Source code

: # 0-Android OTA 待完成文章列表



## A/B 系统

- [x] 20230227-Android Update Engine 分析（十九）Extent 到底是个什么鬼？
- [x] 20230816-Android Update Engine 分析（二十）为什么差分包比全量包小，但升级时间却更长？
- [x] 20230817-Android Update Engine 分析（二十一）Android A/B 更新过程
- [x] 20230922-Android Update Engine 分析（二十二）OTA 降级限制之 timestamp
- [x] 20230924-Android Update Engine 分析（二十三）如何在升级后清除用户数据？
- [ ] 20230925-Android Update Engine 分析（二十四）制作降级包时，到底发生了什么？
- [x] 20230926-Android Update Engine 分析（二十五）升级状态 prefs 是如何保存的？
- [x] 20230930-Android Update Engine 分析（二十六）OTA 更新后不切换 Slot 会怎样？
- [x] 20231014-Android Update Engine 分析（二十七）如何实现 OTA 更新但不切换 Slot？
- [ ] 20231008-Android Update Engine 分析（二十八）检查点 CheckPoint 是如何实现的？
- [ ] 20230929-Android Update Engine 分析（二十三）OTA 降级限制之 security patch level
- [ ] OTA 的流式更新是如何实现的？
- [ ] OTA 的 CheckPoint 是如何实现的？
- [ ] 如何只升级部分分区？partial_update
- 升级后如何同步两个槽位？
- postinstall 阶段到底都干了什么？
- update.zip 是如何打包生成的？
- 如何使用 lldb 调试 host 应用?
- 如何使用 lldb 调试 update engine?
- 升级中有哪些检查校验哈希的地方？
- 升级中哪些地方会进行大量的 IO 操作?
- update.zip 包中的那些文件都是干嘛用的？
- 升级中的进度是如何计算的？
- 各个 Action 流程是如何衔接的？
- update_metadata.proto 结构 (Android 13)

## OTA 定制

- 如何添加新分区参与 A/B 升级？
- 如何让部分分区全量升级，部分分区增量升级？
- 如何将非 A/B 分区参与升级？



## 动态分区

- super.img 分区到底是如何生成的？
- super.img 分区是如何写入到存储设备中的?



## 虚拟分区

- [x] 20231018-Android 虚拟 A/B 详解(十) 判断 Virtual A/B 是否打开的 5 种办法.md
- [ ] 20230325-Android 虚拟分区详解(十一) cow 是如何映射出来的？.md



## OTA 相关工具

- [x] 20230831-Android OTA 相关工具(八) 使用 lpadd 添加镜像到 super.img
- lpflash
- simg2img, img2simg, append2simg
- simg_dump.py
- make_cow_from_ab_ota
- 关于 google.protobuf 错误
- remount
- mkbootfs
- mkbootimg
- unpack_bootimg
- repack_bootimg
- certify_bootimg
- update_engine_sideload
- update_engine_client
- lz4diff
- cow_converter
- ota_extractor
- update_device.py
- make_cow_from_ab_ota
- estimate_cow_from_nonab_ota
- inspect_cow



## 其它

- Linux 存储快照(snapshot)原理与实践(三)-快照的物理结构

········

- **WHAT IS REQUIRED**:
The lines to return are those in the entries above that hold "如何使用".

- **ANSWER SPACE**:
- 如何使用 lldb 调试 host 应用?
- 如何使用 lldb 调试 update engine?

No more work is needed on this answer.